══ DATASET EXCERPTS
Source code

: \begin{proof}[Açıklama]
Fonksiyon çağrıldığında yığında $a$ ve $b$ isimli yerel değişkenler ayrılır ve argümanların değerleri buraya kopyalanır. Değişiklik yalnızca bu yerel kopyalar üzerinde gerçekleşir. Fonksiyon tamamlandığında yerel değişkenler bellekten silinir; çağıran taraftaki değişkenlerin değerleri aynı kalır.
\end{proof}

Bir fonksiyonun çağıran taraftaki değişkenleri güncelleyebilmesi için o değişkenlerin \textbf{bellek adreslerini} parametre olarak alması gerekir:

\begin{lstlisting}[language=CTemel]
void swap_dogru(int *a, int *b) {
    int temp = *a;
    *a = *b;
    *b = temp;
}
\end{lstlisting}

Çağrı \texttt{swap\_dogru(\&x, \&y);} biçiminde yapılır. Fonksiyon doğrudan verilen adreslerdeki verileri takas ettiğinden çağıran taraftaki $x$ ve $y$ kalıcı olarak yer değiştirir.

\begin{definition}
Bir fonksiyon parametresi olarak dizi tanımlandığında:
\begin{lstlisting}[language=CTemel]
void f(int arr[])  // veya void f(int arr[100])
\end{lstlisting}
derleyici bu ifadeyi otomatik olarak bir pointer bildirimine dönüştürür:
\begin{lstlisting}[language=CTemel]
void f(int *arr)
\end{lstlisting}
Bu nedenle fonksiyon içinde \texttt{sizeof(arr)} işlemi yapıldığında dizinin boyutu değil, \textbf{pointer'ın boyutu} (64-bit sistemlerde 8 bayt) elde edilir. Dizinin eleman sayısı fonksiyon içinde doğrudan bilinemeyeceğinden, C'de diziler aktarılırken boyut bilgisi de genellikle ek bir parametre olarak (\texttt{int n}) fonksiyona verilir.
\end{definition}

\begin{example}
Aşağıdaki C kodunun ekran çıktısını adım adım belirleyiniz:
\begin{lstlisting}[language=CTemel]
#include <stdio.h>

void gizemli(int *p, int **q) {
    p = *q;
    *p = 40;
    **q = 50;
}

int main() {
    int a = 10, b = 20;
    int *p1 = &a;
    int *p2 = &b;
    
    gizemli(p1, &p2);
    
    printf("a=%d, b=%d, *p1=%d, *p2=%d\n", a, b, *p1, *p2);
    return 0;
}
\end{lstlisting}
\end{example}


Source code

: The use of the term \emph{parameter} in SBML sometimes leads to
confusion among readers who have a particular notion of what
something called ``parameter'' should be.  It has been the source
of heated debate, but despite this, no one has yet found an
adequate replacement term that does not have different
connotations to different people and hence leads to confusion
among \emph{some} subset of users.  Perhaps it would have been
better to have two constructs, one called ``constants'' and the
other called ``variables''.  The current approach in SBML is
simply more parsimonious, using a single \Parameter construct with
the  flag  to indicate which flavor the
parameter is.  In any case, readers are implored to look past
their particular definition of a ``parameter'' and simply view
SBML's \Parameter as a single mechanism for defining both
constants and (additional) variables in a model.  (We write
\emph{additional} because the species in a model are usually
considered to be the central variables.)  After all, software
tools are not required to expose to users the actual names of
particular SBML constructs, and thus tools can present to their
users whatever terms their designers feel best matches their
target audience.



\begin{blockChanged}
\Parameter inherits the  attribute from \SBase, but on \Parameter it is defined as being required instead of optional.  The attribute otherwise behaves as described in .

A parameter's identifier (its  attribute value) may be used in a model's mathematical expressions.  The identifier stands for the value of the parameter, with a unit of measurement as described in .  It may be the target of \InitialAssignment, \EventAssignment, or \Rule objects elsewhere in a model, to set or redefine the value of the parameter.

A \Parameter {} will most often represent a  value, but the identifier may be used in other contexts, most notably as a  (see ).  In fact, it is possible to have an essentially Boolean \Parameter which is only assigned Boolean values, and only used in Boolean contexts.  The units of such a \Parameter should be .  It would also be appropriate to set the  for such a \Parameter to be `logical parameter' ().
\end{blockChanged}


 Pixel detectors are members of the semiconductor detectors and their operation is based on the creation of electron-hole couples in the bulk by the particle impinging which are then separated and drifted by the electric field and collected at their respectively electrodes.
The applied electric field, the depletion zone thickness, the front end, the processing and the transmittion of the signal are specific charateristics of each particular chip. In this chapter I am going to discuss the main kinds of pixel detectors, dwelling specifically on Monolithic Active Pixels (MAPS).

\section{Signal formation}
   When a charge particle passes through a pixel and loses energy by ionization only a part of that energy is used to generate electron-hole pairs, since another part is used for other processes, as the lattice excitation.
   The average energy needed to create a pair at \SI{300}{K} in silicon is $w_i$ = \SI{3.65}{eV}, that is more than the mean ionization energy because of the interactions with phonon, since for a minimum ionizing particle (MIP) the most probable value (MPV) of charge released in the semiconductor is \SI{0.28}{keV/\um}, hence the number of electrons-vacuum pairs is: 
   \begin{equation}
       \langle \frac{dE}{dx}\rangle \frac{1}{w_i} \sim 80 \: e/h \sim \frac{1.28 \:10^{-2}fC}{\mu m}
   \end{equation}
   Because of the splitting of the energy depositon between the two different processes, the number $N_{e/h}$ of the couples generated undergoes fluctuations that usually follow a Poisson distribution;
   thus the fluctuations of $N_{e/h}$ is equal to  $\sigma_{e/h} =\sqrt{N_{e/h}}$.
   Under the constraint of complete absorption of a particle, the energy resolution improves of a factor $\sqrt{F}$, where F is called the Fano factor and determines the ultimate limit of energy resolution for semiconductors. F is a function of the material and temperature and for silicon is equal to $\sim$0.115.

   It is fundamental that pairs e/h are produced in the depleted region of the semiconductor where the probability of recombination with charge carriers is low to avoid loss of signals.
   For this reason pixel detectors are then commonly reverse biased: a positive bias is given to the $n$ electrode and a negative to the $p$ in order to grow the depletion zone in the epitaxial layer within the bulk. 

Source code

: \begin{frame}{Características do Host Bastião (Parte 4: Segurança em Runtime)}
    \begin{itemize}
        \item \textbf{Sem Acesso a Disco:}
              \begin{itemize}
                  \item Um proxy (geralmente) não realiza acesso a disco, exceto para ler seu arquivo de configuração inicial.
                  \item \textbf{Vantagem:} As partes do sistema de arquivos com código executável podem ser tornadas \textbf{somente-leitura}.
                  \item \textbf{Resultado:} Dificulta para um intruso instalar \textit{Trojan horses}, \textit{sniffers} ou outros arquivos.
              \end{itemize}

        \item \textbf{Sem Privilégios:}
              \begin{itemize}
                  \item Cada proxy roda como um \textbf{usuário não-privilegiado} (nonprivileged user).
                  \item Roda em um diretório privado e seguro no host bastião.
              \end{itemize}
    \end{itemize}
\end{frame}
════
WHAT IS BEING ASKED — Once you find the line with "gizemli(p1, &p2);" in the entries above, output it and each line after it up to and including the line with "their particular definition", and nothing else.

SOLUTION TO THE EXERCISE —
    gizemli(p1, &p2);
    
    printf("a=%d, b=%d, *p1=%d, *p2=%d\n", a, b, *p1, *p2);
    return 0;
}
\end{lstlisting}
\end{example}


Source code

: The use of the term \emph{parameter} in SBML sometimes leads to
confusion among readers who have a particular notion of what
something called ``parameter'' should be.  It has been the source
of heated debate, but despite this, no one has yet found an
adequate replacement term that does not have different
connotations to different people and hence leads to confusion
among \emph{some} subset of users.  Perhaps it would have been
better to have two constructs, one called ``constants'' and the
other called ``variables''.  The current approach in SBML is
simply more parsimonious, using a single \Parameter construct with
the  flag  to indicate which flavor the
parameter is.  In any case, readers are implored to look past
their particular definition of a ``parameter'' and simply view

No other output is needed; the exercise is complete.